- [Aim of the task]
Copy each line of the following material exactly.

- [Material for this task]

--------------------------------------------------

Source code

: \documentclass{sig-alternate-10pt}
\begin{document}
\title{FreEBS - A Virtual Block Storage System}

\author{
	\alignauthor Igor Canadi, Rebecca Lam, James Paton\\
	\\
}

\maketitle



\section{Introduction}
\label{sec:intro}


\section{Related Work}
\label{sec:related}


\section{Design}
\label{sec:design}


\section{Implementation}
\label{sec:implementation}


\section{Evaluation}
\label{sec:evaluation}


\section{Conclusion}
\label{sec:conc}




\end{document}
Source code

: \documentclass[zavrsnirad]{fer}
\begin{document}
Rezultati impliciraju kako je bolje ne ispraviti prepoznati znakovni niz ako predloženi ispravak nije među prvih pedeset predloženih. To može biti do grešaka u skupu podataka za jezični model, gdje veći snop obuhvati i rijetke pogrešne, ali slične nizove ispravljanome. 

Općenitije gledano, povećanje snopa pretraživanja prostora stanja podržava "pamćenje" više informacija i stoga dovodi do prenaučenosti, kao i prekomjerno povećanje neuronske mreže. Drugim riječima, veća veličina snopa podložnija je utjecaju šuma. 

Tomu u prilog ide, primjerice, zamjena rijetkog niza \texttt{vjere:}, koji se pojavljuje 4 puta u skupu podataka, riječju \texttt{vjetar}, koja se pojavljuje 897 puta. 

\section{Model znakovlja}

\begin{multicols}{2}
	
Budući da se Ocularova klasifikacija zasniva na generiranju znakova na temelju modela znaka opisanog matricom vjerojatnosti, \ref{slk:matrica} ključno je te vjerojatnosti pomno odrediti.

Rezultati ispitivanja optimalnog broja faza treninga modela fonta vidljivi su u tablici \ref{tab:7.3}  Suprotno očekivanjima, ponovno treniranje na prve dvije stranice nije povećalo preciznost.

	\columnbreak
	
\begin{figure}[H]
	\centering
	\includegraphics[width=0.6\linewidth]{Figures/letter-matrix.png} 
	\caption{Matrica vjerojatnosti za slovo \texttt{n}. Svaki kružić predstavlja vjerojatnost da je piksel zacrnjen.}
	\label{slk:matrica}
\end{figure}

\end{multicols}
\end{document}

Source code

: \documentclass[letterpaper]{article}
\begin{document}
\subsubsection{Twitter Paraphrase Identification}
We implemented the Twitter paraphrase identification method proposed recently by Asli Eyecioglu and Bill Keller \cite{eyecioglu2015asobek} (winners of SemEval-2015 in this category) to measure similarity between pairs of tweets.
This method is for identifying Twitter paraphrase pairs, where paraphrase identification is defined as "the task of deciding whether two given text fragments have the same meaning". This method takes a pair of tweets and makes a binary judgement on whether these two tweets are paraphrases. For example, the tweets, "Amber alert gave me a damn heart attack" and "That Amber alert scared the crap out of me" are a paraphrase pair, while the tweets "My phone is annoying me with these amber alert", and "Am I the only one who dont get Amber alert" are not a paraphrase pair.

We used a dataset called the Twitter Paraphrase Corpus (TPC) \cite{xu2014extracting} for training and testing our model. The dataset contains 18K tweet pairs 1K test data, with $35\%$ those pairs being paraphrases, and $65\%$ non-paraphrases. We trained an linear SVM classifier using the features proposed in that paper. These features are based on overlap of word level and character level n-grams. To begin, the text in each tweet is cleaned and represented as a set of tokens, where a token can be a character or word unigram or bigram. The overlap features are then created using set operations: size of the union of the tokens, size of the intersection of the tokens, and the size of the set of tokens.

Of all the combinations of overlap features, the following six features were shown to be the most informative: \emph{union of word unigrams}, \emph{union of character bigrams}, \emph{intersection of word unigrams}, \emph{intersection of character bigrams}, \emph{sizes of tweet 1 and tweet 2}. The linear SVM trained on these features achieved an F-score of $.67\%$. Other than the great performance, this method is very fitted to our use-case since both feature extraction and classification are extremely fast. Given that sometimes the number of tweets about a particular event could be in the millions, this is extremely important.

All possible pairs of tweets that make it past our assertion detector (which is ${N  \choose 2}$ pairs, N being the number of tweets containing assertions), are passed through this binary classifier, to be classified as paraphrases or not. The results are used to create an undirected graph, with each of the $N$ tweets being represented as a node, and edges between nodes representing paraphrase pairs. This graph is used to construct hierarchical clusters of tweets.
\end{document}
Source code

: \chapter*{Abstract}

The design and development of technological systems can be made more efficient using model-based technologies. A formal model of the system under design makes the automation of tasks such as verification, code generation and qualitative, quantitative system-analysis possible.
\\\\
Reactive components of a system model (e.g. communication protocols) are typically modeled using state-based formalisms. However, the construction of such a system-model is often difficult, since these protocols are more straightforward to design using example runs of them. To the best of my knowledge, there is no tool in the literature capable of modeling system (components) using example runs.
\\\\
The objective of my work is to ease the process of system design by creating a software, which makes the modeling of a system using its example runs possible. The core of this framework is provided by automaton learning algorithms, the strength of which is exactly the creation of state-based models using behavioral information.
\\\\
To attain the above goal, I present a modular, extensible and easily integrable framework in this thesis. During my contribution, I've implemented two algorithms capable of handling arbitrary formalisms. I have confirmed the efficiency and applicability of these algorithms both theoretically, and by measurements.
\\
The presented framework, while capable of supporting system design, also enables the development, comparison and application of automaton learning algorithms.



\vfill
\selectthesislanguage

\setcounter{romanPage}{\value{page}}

--------------------------------------------------

- [Solution for this exercise]
Source code

: \documentclass{sig-alternate-10pt}
\begin{document}
\title{FreEBS - A Virtual Block Storage System}

\author{
	\alignauthor Igor Canadi, Rebecca Lam, James Paton\\
	\\
}

\maketitle



\section{Introduction}
\label{sec:intro}


\section{Related Work}
\label{sec:related}


\section{Design}
\label{sec:design}


\section{Implementation}
\label{sec:implementation}


\section{Evaluation}
\label{sec:evaluation}


\section{Conclusion}
\label{sec:conc}




\end{document}
Source code

: \documentclass[zavrsnirad]{fer}
\begin{document}
Rezultati impliciraju kako je bolje ne ispraviti prepoznati znakovni niz ako predloženi ispravak nije među prvih pedeset predloženih. To može biti do grešaka u skupu podataka za jezični model, gdje veći snop obuhvati i rijetke pogrešne, ali slične nizove ispravljanome. 

Općenitije gledano, povećanje snopa pretraživanja prostora stanja podržava "pamćenje" više informacija i stoga dovodi do prenaučenosti, kao i prekomjerno povećanje neuronske mreže. Drugim riječima, veća veličina snopa podložnija je utjecaju šuma. 

Tomu u prilog ide, primjerice, zamjena rijetkog niza \texttt{vjere:}, koji se pojavljuje 4 puta u skupu podataka, riječju \texttt{vjetar}, koja se pojavljuje 897 puta. 

\section{Model znakovlja}

\begin{multicols}{2}
	
Budući da se Ocularova klasifikacija zasniva na generiranju znakova na temelju modela znaka opisanog matricom vjerojatnosti, \ref{slk:matrica} ključno je te vjerojatnosti pomno odrediti.

Rezultati ispitivanja optimalnog broja faza treninga modela fonta vidljivi su u tablici \ref{tab:7.3}  Suprotno očekivanjima, ponovno treniranje na prve dvije stranice nije povećalo preciznost.

	\columnbreak
	
\begin{figure}[H]
	\centering
	\includegraphics[width=0.6\linewidth]{Figures/letter-matrix.png} 
	\caption{Matrica vjerojatnosti za slovo \texttt{n}. Svaki kružić predstavlja vjerojatnost da je piksel zacrnjen.}
	\label{slk:matrica}
\end{figure}

\end{multicols}
\end{document}

Source code

: \documentclass[letterpaper]{article}
\begin{document}
\subsubsection{Twitter Paraphrase Identification}
We implemented the Twitter paraphrase identification method proposed recently by Asli Eyecioglu and Bill Keller \cite{eyecioglu2015asobek} (winners of SemEval-2015 in this category) to measure similarity between pairs of tweets.
This method is for identifying Twitter paraphrase pairs, where paraphrase identification is defined as "the task of deciding whether two given text fragments have the same meaning". This method takes a pair of tweets and makes a binary judgement on whether these two tweets are paraphrases. For example, the tweets, "Amber alert gave me a damn heart attack" and "That Amber alert scared the crap out of me" are a paraphrase pair, while the tweets "My phone is annoying me with these amber alert", and "Am I the only one who dont get Amber alert" are not a paraphrase pair.

We used a dataset called the Twitter Paraphrase Corpus (TPC) \cite{xu2014extracting} for training and testing our model. The dataset contains 18K tweet pairs 1K test data, with $35\%$ those pairs being paraphrases, and $65\%$ non-paraphrases. We trained an linear SVM classifier using the features proposed in that paper. These features are based on overlap of word level and character level n-grams. To begin, the text in each tweet is cleaned and represented as a set of tokens, where a token can be a character or word unigram or bigram. The overlap features are then created using set operations: size of the union of the tokens, size of the intersection of the tokens, and the size of the set of tokens.

Of all the combinations of overlap features, the following six features were shown to be the most informative: \emph{union of word unigrams}, \emph{union of character bigrams}, \emph{intersection of word unigrams}, \emph{intersection of character bigrams}, \emph{sizes of tweet 1 and tweet 2}. The linear SVM trained on these features achieved an F-score of $.67\%$. Other than the great performance, this method is very fitted to our use-case since both feature extraction and classification are extremely fast. Given that sometimes the number of tweets about a particular event could be in the millions, this is extremely important.

All possible pairs of tweets that make it past our assertion detector (which is ${N  \choose 2}$ pairs, N being the number of tweets containing assertions), are passed through this binary classifier, to be classified as paraphrases or not. The results are used to create an undirected graph, with each of the $N$ tweets being represented as a node, and edges between nodes representing paraphrase pairs. This graph is used to construct hierarchical clusters of tweets.
\end{document}
Source code

: \chapter*{Abstract}

The design and development of technological systems can be made more efficient using model-based technologies. A formal model of the system under design makes the automation of tasks such as verification, code generation and qualitative, quantitative system-analysis possible.
\\\\
Reactive components of a system model (e.g. communication protocols) are typically modeled using state-based formalisms. However, the construction of such a system-model is often difficult, since these protocols are more straightforward to design using example runs of them. To the best of my knowledge, there is no tool in the literature capable of modeling system (components) using example runs.
\\\\
The objective of my work is to ease the process of system design by creating a software, which makes the modeling of a system using its example runs possible. The core of this framework is provided by automaton learning algorithms, the strength of which is exactly the creation of state-based models using behavioral information.
\\\\
To attain the above goal, I present a modular, extensible and easily integrable framework in this thesis. During my contribution, I've implemented two algorithms capable of handling arbitrary formalisms. I have confirmed the efficiency and applicability of these algorithms both theoretically, and by measurements.
\\
The presented framework, while capable of supporting system design, also enables the development, comparison and application of automaton learning algorithms.



\vfill
\selectthesislanguage

\setcounter{romanPage}{\value{page}}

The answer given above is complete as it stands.